Comment on: Can someone more qualified kindly explain Hadoop to me?
1 15 Jul 2015 03:49 u/Sud35 in v/programmingComment on: Can someone more qualified kindly explain Hadoop to me?
I am tired and on my phone, so I will write something brief.
Hadoop is in essence is a distributed way of doing things. Underneath of it all is a distributed file system. A bunch of commodity level interconnected computers. This is called hdfs (hadoop dist file system). When you store some data, the data is split into smaller chunks and then stord into hdfs. Hdfs distributes these chunks on disks of different computers and creates an index. This index is held in. Separate sever called namenode.
Now when you want to do some processing, you submit a job with details like what files you want to operate on and what operations you want to do in these files. This job is then split into many smaller jobs (map) and the output from all these jobs is combined into a single result(reduce).
Advantages of this is that off the shelf commody hardware can be leveraged to make bigger and bigger clusters adding more processing power. So your cluster grows horizontally. Also the redundancy is built into it very cheaply. Failure of one node (computer) can be mitigated by just replacing that node with similar hardware.
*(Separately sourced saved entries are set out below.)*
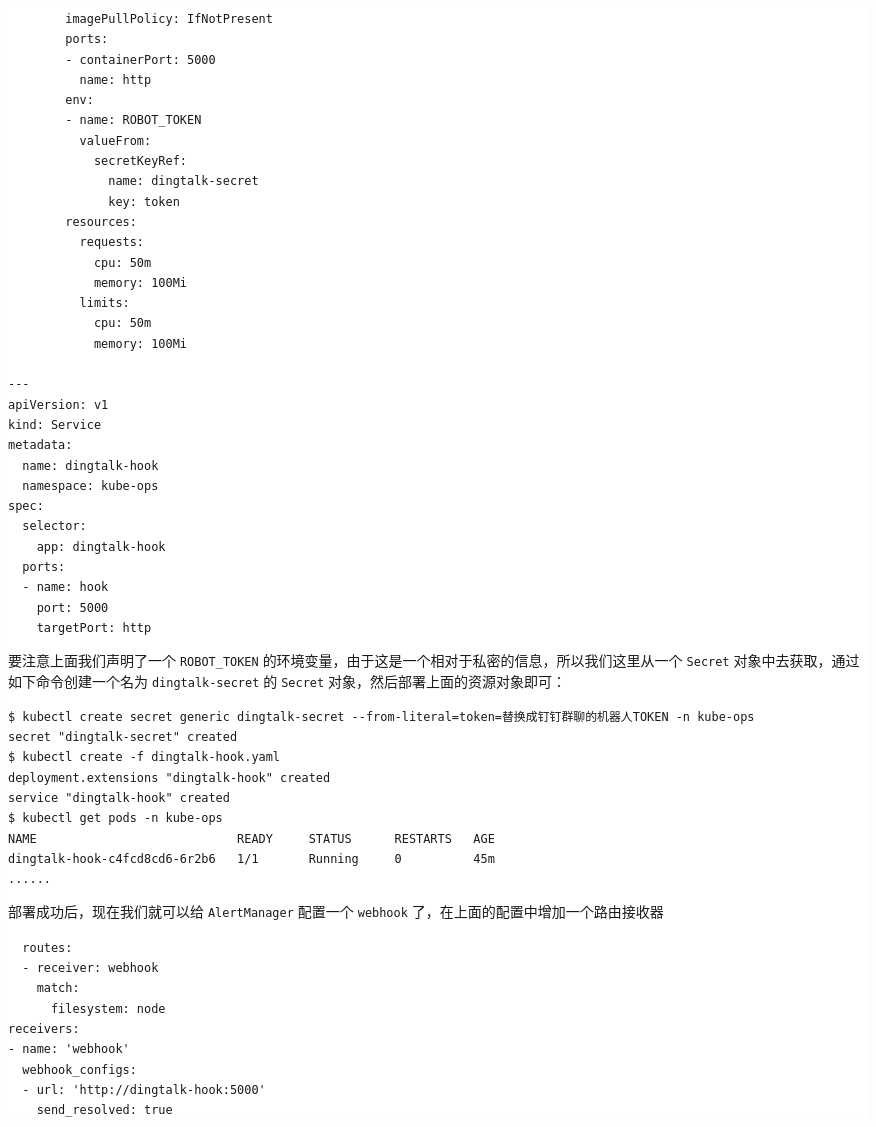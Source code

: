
 ```
        imagePullPolicy: IfNotPresent
        ports:
        - containerPort: 5000
          name: http
        env:
        - name: ROBOT_TOKEN
          valueFrom:
            secretKeyRef:
              name: dingtalk-secret
              key: token
        resources:
          requests:
            cpu: 50m
            memory: 100Mi
          limits:
            cpu: 50m
            memory: 100Mi

---
apiVersion: v1
kind: Service
metadata:
  name: dingtalk-hook
  namespace: kube-ops
spec:
  selector:
    app: dingtalk-hook
  ports:
  - name: hook
    port: 5000
    targetPort: http
```

要注意上面我们声明了一个 `ROBOT_TOKEN` 的环境变量，由于这是一个相对于私密的信息，所以我们这里从一个 `Secret` 对象中去获取，通过如下命令创建一个名为 `dingtalk-secret` 的 `Secret` 对象，然后部署上面的资源对象即可：

```
$ kubectl create secret generic dingtalk-secret --from-literal=token=替换成钉钉群聊的机器人TOKEN -n kube-ops
secret "dingtalk-secret" created
$ kubectl create -f dingtalk-hook.yaml
deployment.extensions "dingtalk-hook" created
service "dingtalk-hook" created
$ kubectl get pods -n kube-ops
NAME                            READY     STATUS      RESTARTS   AGE
dingtalk-hook-c4fcd8cd6-6r2b6   1/1       Running     0          45m
......
```

部署成功后，现在我们就可以给 `AlertManager` 配置一个 `webhook` 了，在上面的配置中增加一个路由接收器

```
  routes:
  - receiver: webhook
    match:
      filesystem: node
receivers:
- name: 'webhook'
  webhook_configs:
  - url: 'http://dingtalk-hook:5000'
    send_resolved: true
```
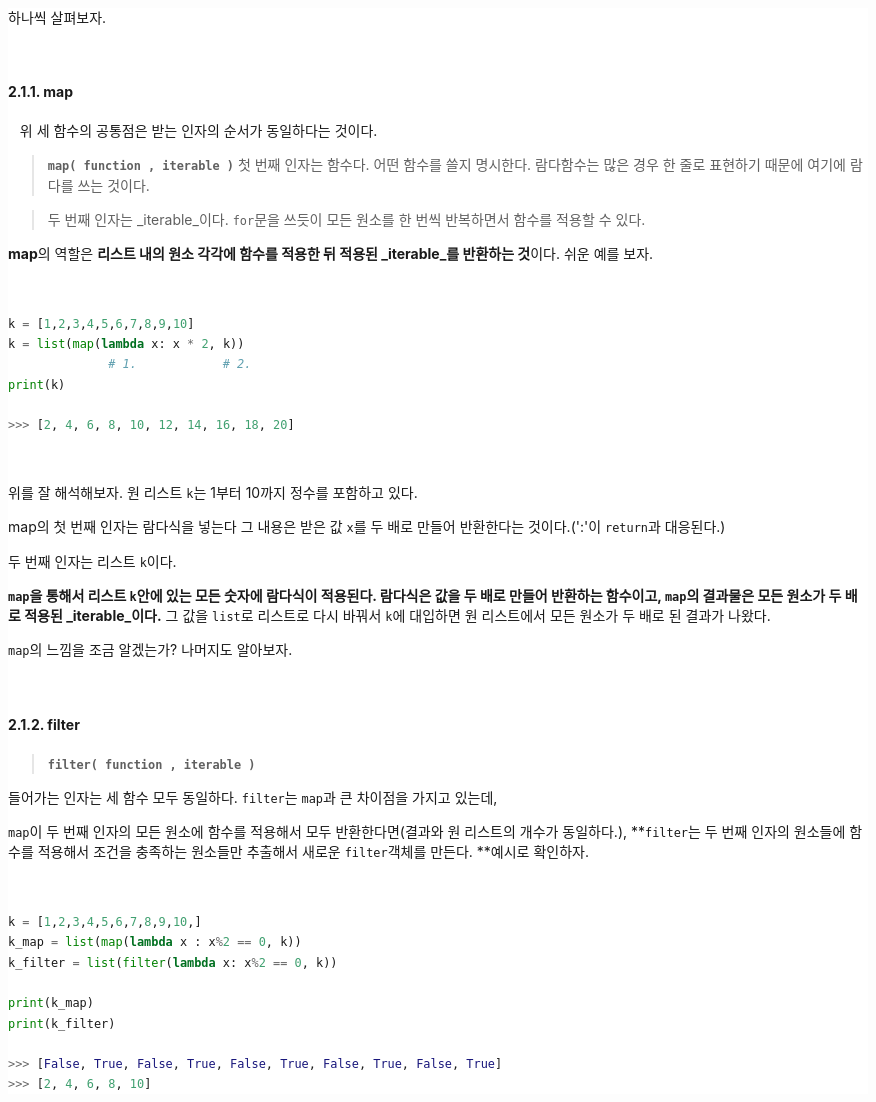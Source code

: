 하나씩 살펴보자.


<br>

#### 2.1.1. map
&nbsp;&nbsp; 위 세 함수의 공통점은 받는 인자의 순서가 동일하다는 것이다.

> **`map( function , iterable )`**
> 첫 번째 인자는 함수다. 어떤 함수를 쓸지 명시한다.
> 람다함수는 많은 경우 한 줄로 표현하기 때문에 여기에 람다를 쓰는 것이다.

> 두 번째 인자는 _iterable_이다. `for`문을 쓰듯이 모든 원소를 한 번씩 반복하면서 함수를 적용할 수 있다.

**map**의 역할은 **리스트 내의 원소 각각에 함수를 적용한 뒤 적용된 _iterable_를 반환하는 것**이다. 쉬운 예를 보자.


<br>

```python
k = [1,2,3,4,5,6,7,8,9,10]
k = list(map(lambda x: x * 2, k))
              # 1.            # 2.
print(k)

>>> [2, 4, 6, 8, 10, 12, 14, 16, 18, 20]
```

<br>

위를 잘 해석해보자. 원 리스트 `k`는 1부터 10까지 정수를 포함하고 있다.

 map의 첫 번째 인자는 람다식을 넣는다 그 내용은 받은 값 `x`를 두 배로 만들어 반환한다는 것이다.(':'이 `return`과 대응된다.) 

두 번째 인자는 리스트 `k`이다. 

**`map`을 통해서 리스트 `k`안에 있는 모든 숫자에 람다식이 적용된다. 람다식은 값을 두 배로 만들어 반환하는 함수이고, `map`의 결과물은 모든 원소가 두 배로 적용된 _iterable_이다.** 그 값을 `list`로 리스트로 다시 바꿔서 `k`에 대입하면 원 리스트에서 모든 원소가 두 배로 된 결과가 나왔다.

`map`의 느낌을 조금 알겠는가? 나머지도 알아보자.



<br>

#### 2.1.2. filter
> **`filter( function , iterable )`**

들어가는 인자는 세 함수 모두 동일하다. `filter`는 `map`과 큰 차이점을 가지고 있는데,

`map`이 두 번째 인자의 모든 원소에 함수를 적용해서 모두 반환한다면(결과와 원 리스트의 개수가 동일하다.), **`filter`는 두 번째 인자의 원소들에 함수를 적용해서 조건을 충족하는 원소들만 추출해서 새로운 `filter`객체를 만든다. **예시로 확인하자.


<br>

```python
k = [1,2,3,4,5,6,7,8,9,10,]
k_map = list(map(lambda x : x%2 == 0, k))
k_filter = list(filter(lambda x: x%2 == 0, k))

print(k_map)
print(k_filter)

>>> [False, True, False, True, False, True, False, True, False, True]
>>> [2, 4, 6, 8, 10]
```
Anything more, you can just ask.
No. App is not a right terminology. You write jobs that do certain things. Like for example, a db, you would write SQLs to extract data and do certain operations on that data. Similarly, your data resides in hadoop. So you write a job and submit it. The hadoop will take this job, spit it and then run it on the node where the data resides. So unlike a database, you are sending your job to the data. I case of database, you would pull the data out and do the processing on local computer. A different way of doing things.
As far as hdfs is concerned, you don't migrate your hdfs cluster. In aws, you will create a new hdfs cluster and then store the same data that you had stored locally.